Let me pull out my 5000 px tall monitor so I can see the examples further down the page. impeccable style, really
I had to go back and check, with "modern invisible scrollbars", and those useless theme settings at the bottom I assumed the page was just some css demo that ended there and left.
Concept seems fun, and I'm expecting we'll see a bunch of those in the next few weeks/months. UX of that specific page seems broken, however, as the container for the explanation of each "function" doesn't scroll along with the rest of the content (stays stuck at the top) and makes it impossible to see.
I can confirm the broken UI. The demo container disappears as you scroll down, leaving a blank space that takes up most of the screen. I want to make a snarky joke about this but I'm just tired at this point.
i do not understand what this even is. Some stylesheets? What am I even downloading when I click "download"?
To get something usable out of an LLM (aka vibecooding, vibe engineering et al), it works best if you're an expert yourself -> a.k.a you need to know the "lingo".
So there's the possibility of skipping the intermediate work in between by exposing yourself to just the input and the output of the process for certain domains, this is for frontend I think.
I was about to write the same. I scrolled through it but I dont understand what it is.
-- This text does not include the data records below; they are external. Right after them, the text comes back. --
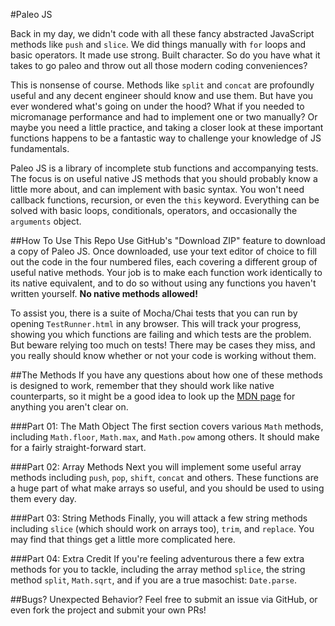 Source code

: #Paleo JS

Back in my day, we didn't code with all these fancy abstracted JavaScript methods like `push` and `slice`. We did things manually with `for` loops and basic operators. It made use strong. Built character. So do you have what it takes to go paleo and throw out all those modern coding conveniences?

This is nonsense of course. Methods like `split` and `concat` are profoundly useful and any decent engineer should know and use them. But have you ever wondered what's going on under the hood? What if you needed to micromanage performance and had to implement one or two manually? Or maybe you need a little practice, and taking a closer look at these important functions happens to be a fantastic way to challenge your knowledge of JS fundamentals.

Paleo JS is a library of incomplete stub functions and accompanying tests. The focus is on useful native JS methods that you should probably know a little more about, and can implement with basic syntax. You won't need callback functions, recursion, or even the `this` keyword. Everything can be solved with basic loops, conditionals, operators, and occasionally the `arguments` object.

##How To Use This Repo
Use GitHub's "Download ZIP" feature to download a copy of Paleo JS. Once downloaded, use your text editor of choice to fill out the code in the four numbered files, each covering a different group of useful native methods. Your job is to make each function work identically to its native equivalent, and to do so without using any functions you haven't written yourself. **No native methods allowed!**

To assist you, there is a suite of Mocha/Chai tests that you can run by opening `TestRunner.html` in any browser. This will track your progress, showing you which functions are failing and which tests are the problem. But beware relying too much on tests! There may be cases they miss, and you really should know whether or not your code is working without them.

##The Methods
If you have any questions about how one of these methods is designed to work, remember that they should work like native counterparts, so it might be a good idea to look up the [MDN page](https://developer.mozilla.org/) for anything you aren't clear on.

###Part 01: The Math Object
The first section covers various `Math` methods, including `Math.floor`, `Math.max`, and `Math.pow` among others. It should make for a fairly straight-forward start.

###Part 02: Array Methods
Next you will implement some useful array methods including `push`, `pop`, `shift`, `concat` and others. These functions are a huge part of what make arrays so useful, and you should be used to using them every day.

###Part 03: String Methods
Finally, you will attack a few string methods including `slice` (which should work on arrays too), `trim`, and `replace`. You may find that things get a little more complicated here.

###Part 04: Extra Credit
If you're feeling adventurous there a few extra methods for you to tackle, including the array method `splice`, the string method `split`, `Math.sqrt`, and if you are a true masochist: `Date.parse`.

##Bugs? Unexpected Behavior?
Feel free to submit an issue via GitHub, or even fork the project and submit your own PRs!
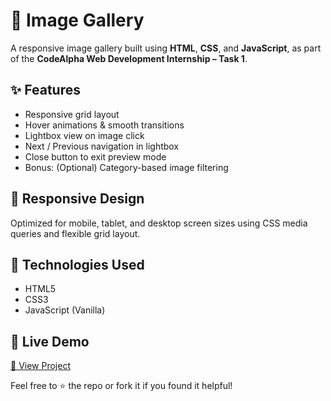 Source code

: # 📸 Image Gallery

A responsive image gallery built using **HTML**, **CSS**, and **JavaScript**, as part of the **CodeAlpha Web Development Internship – Task 1**.

## ✨ Features
- Responsive grid layout
- Hover animations & smooth transitions
- Lightbox view on image click
- Next / Previous navigation in lightbox
- Close button to exit preview mode
- Bonus: (Optional) Category-based image filtering

## 📱 Responsive Design
Optimized for mobile, tablet, and desktop screen sizes using CSS media queries and flexible grid layout.

## 🔧 Technologies Used
- HTML5
- CSS3
- JavaScript (Vanilla)

## 🚀 Live Demo
[🔗 View Project](https://rohitdvplr.github.io/CodeAlpha_ImageGalleryy/)  

Feel free to ⭐ the repo or fork it if you found it helpful!
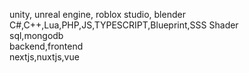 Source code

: unity, unreal engine, roblox studio, blender<br>
C#,C++,Lua,PHP,JS,TYPESCRIPT,Blueprint,SSS Shader<br>
sql,mongodb<br>
backend,frontend<br>
nextjs,nuxtjs,vue

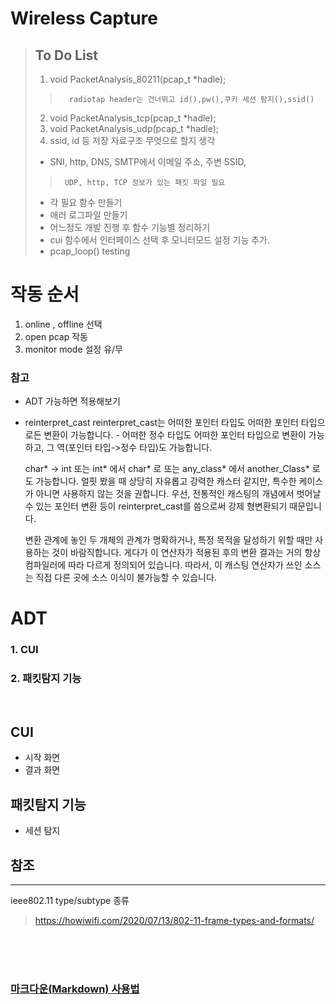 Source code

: # Wireless Capture

> ## To Do List
> 1. void PacketAnalysis_80211(pcap_t *hadle);
>>       radiotap header는 건너뛰고 id(),pw(),쿠키 세션 탐지(),ssid()
> 2. void PacketAnalysis_tcp(pcap_t *hadle);
> 3. void PacketAnalysis_udp(pcap_t *hadle);
> 4. ssid, id 등 저장 자료구조 무엇으로 할지 생각
>
> - SNI, http, DNS, SMTP에서 이메일 주소, 주변 SSID, 
>>      UDP, http, TCP 정보가 있는 패킷 파일 필요
> - 각 필요 함수 만들기
> - 애러 로그파일 만들기
> - 어느정도 개발 진행 후 함수 기능별 정리하기
> - cui 함수에서 인터페이스 선택 후 모니터모드 설정 기능 추가.
> - pcap_loop() testing

# 작동 순서
1. online , offline 선택
2. open pcap 작동
3. monitor mode 설정 유/무 


### 참고
- ADT 가능하면 적용해보기
- reinterpret_cast
    reinterpret_cast는 어떠한 포인터 타입도 어떠한 포인터 타입으로든 변환이 가능합니다. - 어떠한 정수 타입도 어떠한 포인터 타입으로 변환이 가능하고, 그 역(포인터 타입->정수 타입)도 가능합니다.

    char* -> int 또는 int* 에서 char* 로 또는 any_class* 에서 another_Class* 로도 가능합니다. 얼핏 봤을 때 상당히 자유롭고 강력한 캐스터 같지만, 특수한 케이스가 아니면 사용하지 않는 것을 권합니다.
    우선, 전통적인 캐스팅의 개념에서 벗어날 수 있는 포인터 변환 등이 reinterpret_cast를 씀으로써 강제 형변환되기 때문입니다.

    변환 관계에 놓인 두 개체의 관계가 명확하거나, 특정 목적을 달성하기 위할 때만 사용하는 것이 바람직합니다. 게다가 이 연산자가 적용된 후의 변환 결과는 거의 항상 컴파일러에 따라 다르게 정의되어 있습니다. 따라서, 이 캐스팅 연산자가 쓰인 소스는 직접 다른 곳에 소스 이식이 불가능할 수 있습니다.


# ADT 
### 1. CUI 
### 2. 패킷탐지 기능

<br>

## CUI
- 시작 화면
- 결과 화면

## 패킷탐지 기능
- 세션 탐지


## 참조
- - - - -
ieee802.11 type/subtype 종류
> https://howiwifi.com/2020/07/13/802-11-frame-types-and-formats/

<br><br><br>
### [마크다운(Markdown) 사용법][git]

> [git]: https://gist.github.com/ihoneymon/652be052a0727ad59601 "Go google"
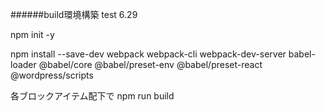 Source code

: ######build環境構築 test 6.29

npm init -y

npm install --save-dev webpack webpack-cli webpack-dev-server babel-loader @babel/core @babel/preset-env @babel/preset-react @wordpress/scripts

各ブロックアイテム配下で
npm run build
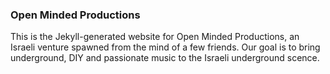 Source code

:### Open Minded Productions

This is the Jekyll-generated website for Open Minded Productions, an Israeli venture spawned from the mind of a few friends. Our goal is to bring underground, DIY and passionate music to the Israeli underground scence.
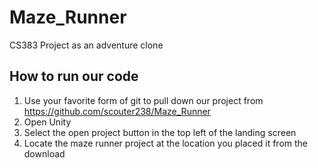 # Maze_Runner
CS383 Project as an adventure clone 

## How to run our code
1. Use your favorite form of git to pull down our project from https://github.com/scouter238/Maze_Runner
2. Open Unity
3. Select the open project button in the top left of the landing screen
4. Locate the maze runner project at the location you placed it from the download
They set themselves up for a fall when they named themselves "Impeccable Style"
The mix of sans and serif fonts on their website is a mess. There's too much negative space, and it's inconsistent. Too many font sizes, and some that are so tiny they're illegible.
In the landing page before/after example, I think the "before" design looks more appealing.
I like the idea of this, but in the examples I thought the "Before" looked much better on all 3...
It was especially jarring on the last example with the cool looking chart, then removed for a bunch of text.
agreed, the information density on the "after" example is much worse for most dashboard use cases. Way too much space, not enough info. But I guess I'm not exactly surprised based on the style of the page being both zoomed in and spaced out
Love it when the design tool breaks halfway down the page.
replacing a metrics dashboard with text is one of the choices you could make
From the authors website:
Renaissance Geek (noun)
A person who moves fluidly between art, technology, narrative, and systems — guided by curiosity instead of specialization.
With AI as their amplifier, this breadth makes them dangerous enough to build the future rather than be shaped by it.
> no /pop command
What does this even do? Read most of the page but still didn't understand the project actually is
I had to triple check which was which in the `BEFORE` and `AFTER` examples, because I can see an awful lot of things that it's made worse.
The Form UX one is hilarious. It took a streamlined form used to convert and added enormous marketing copy that's more attention grabbing than the form itself. If you look closely they ran the `/simplify` command, haha.
The dashboard might even be funnier, though.
And this is what the creator chose to demo.
I'm glad it's not just me. One would hope that `BEFORE` and `AFTER` would imply `WORSE` and `BETTER`, but from their examples they somehow they managed to shoehorn `MEH` in there.
And if they need to explain it... ;-)
Tufte it isn't.
I agree. That thing made all the designs worse.
I think the difficulty for AI to learn this, in general, is the missing out of the day-to-day experience living as a human, because that is what shapes our viewing habits. And those are what a good graphic design interacts with.